Principal accusé de cette affaire criminelle hors norme, Dominique Pelicot reconnaît les faits et souhaite la peine maximale de 20 ans de réclusion. Mais il n'entend pas tomber seul: 50 hommes recrutés sur internet «savaient tous» qu'ils venaient pour violer Gisèle Pelicot, affirme-t-il. Eux nient, l'accusant en retour de les avoir manipulés.
Situation inaccoutumée donc, où l'avocate du principal accusé soutient l'argumentation des parties civiles, au risque d'endosser un inattendu rôle de procureure. «A partir du moment où je défends un homme dont on me dit qu'il est un menteur, un manipulateur, qu'il a berné tout le monde, je dois tenter de rétablir la vérité», se justifie Béatrice Zavarro: «ma mission, c'est qu'on arrive à comprendre, même si on le déteste, comment il a pu réaliser ces faits détestables.»
Béatrice Zavarro a par le passé défendu Christine Deviers-Joncour dans l'affaire politico-financière Elf, et représenté le père de Madison, fillette de cinq ans enlevée puis tuée en 2006 dans le sud-est de la France. «Elle est sur un fil. Sa position est loin d'être évidente mais elle la tient avec beaucoup de finesse. Ne pas réduire 'le monstre' à ses crimes, faire oublier la face B pour rappeler la face A, les deux coexistant dans cette personnalité clivée», reconnaît Antoine Camus, un des avocats des parties civiles.
«En France, chacun a le droit d'être défendu»
Ce qualificatif de «monstre», la Marseillaise de 55 ans aux lunettes rondes et rouges le réfute, se considérant seulement comme «l'avocate de quelqu'un qui a commis quelque chose de monstrueux». Et de rappeler qu'en «France, dans un Etat de droit, chacun a le droit d'être défendu». Si elle n'a pas reçu de menaces directes – elle est absente des réseaux sociaux – son secrétariat reçoit de nombreux appels malveillants. «Vous devriez faire attention...» lui avait glissé un badaud début septembre. «J'ai décidé de défendre Dominique Pelicot parce qu'il me l'a demandé. Il m'a accordé sa confiance», explique l'avocate, payée via l'aide juridictionnelle – un mécanisme financé par l'Etat dont peut bénéficier chaque détenu – reconnaissant avoir «sous-estimé l'impact médiatique» de ce procès au retentissement mondial.
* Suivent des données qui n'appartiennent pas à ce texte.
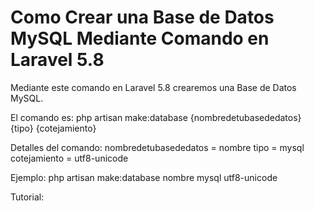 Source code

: # Como Crear una Base de Datos MySQL Mediante Comando en Laravel 5.8 
Mediante este comando en Laravel 5.8 crearemos una Base de Datos MySQL.

El comando es: 
php artisan make:database {nombredetubasededatos} {tipo} {cotejamiento}

Detalles del comando:
nombredetubasededatos = nombre
tipo = mysql
cotejamiento = utf8-unicode

Ejemplo:
php artisan make:database nombre mysql utf8-unicode

Tutorial:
C'est un de ses ex-clients qui l'avait recommandée à Dominique Pelicot, quand les deux hommes s'étaient connus à la prison marseillaise des Baumettes. «Opiniâtre, très calme et courageuse, car elle a le mauvais rôle», selon son confrère Patrick Gontard, 45 ans de métier. «Elle prend ses dossiers à bras le corps mais dans une main de velours», ajoute Myriam Gréco, qui défendait alors le meurtrier de Madison, décrivant «un petit bout de femme qui peut sortir ses griffes, mais sans esbroufe».
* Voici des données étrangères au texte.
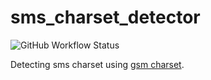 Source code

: # sms_charset_detector

![GitHub Workflow Status](https://img.shields.io/github/workflow/status/u-mulder/sms_charset_detector/base-test-suite?style=flat-square)

Detecting sms charset using [gsm charset](https://en.wikipedia.org/wiki/GSM_03.38).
Un caractère qui semble correspondre à sa personnalité: sa robe d'avocate rapiécée ou son cabinet défraîchi du coeur de Marseille (sud) témoignent de son refus des effets de manche. À Avignon, où elle réside momentanément pour les besoins de ce procès emblématique des violences sexuelles, elle loge en périphérie, dans un quartier populaire. Deux fois par jour, elle parcourt en marchant les quelque deux kilomètres jusqu'au tribunal, pour «se libérer l'esprit», inlassablement accompagnée de son mari, Édouard. «Elle intériorise beaucoup, se livre peu, donc je fais le bouffon de service pour la requinquer», atteste son conjoint depuis 30 ans, parfois confondu comme son garde du corps en raison de sa taille imposante.
Pour Me Béatrice Zavarro, ce procès constitue «un épisode essentiel dans l'évolution du sujet qu'est le viol», avec «un premier palier qui est Gisèle Halimi (ndlr: avocate de ce procès emblématique de 1978 qui contribua à faire reconnaître le viol comme un crime) et un deuxième palier qui sera Gisèle Pelicot».